- _What is being asked_
In the listing below, a line holding "在一篇关于这个主题的开创性文章中，VC Rich Barton" and a line holding "Dani Nofal 说。" mark the range. Retype both exactly, with all lines between them.

- Opening Delimiter -

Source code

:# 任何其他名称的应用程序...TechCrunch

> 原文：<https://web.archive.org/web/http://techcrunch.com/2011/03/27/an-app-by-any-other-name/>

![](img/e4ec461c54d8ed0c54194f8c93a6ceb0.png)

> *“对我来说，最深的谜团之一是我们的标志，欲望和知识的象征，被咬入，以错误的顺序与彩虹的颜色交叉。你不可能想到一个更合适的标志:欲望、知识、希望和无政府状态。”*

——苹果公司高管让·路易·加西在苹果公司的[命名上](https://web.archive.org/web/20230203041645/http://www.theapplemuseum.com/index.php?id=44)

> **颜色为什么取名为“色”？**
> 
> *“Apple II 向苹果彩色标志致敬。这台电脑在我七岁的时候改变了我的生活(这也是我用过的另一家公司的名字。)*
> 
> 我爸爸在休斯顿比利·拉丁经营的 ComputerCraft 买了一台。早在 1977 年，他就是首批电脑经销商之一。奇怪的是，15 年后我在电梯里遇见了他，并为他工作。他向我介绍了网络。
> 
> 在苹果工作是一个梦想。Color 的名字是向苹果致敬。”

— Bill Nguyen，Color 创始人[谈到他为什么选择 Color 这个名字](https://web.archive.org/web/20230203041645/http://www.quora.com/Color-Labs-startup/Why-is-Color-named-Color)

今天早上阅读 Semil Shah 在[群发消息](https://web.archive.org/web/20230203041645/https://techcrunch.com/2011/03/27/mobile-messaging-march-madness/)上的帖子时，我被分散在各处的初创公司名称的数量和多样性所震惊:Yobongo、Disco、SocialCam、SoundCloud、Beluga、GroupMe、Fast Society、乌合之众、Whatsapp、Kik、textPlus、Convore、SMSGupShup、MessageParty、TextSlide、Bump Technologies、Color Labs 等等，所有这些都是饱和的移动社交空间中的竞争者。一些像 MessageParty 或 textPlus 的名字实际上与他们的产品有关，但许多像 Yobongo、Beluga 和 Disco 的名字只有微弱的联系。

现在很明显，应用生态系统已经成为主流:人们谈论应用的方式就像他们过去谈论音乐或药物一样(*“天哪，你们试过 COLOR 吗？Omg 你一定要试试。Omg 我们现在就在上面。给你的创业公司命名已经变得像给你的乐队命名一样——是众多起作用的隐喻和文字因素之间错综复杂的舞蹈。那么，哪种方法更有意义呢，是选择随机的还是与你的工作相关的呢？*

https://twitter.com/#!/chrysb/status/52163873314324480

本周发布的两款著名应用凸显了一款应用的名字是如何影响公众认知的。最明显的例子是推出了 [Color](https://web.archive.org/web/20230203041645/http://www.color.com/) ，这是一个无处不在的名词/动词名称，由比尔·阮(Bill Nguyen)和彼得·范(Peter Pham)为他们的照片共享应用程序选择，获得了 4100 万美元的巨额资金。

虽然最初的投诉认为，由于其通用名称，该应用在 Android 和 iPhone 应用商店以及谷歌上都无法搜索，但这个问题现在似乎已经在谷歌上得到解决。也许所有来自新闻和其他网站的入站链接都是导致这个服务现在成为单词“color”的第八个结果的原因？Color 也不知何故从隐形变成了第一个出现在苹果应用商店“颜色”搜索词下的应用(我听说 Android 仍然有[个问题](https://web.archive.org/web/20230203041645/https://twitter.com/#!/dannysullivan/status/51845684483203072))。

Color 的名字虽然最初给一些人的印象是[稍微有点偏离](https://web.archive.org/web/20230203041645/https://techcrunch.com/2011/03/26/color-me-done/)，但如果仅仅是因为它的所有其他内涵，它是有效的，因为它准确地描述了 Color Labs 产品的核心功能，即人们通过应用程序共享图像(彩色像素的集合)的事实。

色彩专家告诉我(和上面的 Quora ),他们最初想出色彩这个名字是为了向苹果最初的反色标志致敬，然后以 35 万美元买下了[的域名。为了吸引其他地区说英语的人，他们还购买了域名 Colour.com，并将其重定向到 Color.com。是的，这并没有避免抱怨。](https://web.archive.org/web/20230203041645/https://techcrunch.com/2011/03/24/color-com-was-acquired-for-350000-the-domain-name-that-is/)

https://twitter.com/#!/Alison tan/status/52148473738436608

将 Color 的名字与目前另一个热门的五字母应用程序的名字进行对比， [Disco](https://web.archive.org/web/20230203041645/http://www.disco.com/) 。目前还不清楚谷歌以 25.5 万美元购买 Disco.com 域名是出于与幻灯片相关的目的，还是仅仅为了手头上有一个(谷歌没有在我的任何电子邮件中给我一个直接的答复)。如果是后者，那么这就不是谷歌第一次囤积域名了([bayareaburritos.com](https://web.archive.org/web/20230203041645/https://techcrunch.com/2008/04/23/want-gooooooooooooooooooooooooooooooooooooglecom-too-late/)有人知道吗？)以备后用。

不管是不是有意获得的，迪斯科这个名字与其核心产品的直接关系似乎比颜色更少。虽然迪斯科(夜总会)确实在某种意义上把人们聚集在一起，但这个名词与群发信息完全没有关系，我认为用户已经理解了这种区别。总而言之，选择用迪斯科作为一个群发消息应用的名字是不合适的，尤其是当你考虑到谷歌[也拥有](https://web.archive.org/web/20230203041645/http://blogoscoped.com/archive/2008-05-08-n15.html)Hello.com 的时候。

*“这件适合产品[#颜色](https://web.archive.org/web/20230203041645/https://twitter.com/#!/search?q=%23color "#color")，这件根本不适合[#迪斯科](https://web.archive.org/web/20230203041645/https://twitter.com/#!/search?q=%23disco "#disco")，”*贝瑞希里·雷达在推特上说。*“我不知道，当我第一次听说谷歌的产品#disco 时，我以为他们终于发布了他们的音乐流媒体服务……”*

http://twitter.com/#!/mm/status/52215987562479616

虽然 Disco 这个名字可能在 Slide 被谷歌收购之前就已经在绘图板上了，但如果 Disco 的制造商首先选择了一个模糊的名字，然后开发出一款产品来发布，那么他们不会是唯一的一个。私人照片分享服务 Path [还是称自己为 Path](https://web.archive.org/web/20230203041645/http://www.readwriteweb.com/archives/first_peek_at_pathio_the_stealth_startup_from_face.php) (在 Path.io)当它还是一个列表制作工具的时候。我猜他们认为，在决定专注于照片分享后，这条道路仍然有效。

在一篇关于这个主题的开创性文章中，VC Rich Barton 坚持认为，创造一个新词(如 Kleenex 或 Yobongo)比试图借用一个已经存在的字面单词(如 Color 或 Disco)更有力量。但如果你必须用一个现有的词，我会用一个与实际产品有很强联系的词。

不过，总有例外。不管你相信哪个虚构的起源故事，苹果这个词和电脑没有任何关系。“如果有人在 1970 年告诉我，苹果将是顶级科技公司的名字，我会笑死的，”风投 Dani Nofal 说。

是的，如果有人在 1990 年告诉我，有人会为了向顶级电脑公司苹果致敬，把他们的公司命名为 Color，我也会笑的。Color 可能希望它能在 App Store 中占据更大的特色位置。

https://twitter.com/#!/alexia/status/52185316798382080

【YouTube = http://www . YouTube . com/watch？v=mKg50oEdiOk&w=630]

- Closing Delimiter -

- _Task result_
在一篇关于这个主题的开创性文章中，VC Rich Barton 坚持认为，创造一个新词(如 Kleenex 或 Yobongo)比试图借用一个已经存在的字面单词(如 Color 或 Disco)更有力量。但如果你必须用一个现有的词，我会用一个与实际产品有很强联系的词。

不过，总有例外。不管你相信哪个虚构的起源故事，苹果这个词和电脑没有任何关系。“如果有人在 1970 年告诉我，苹果将是顶级科技公司的名字，我会笑死的，”风投 Dani Nofal 说。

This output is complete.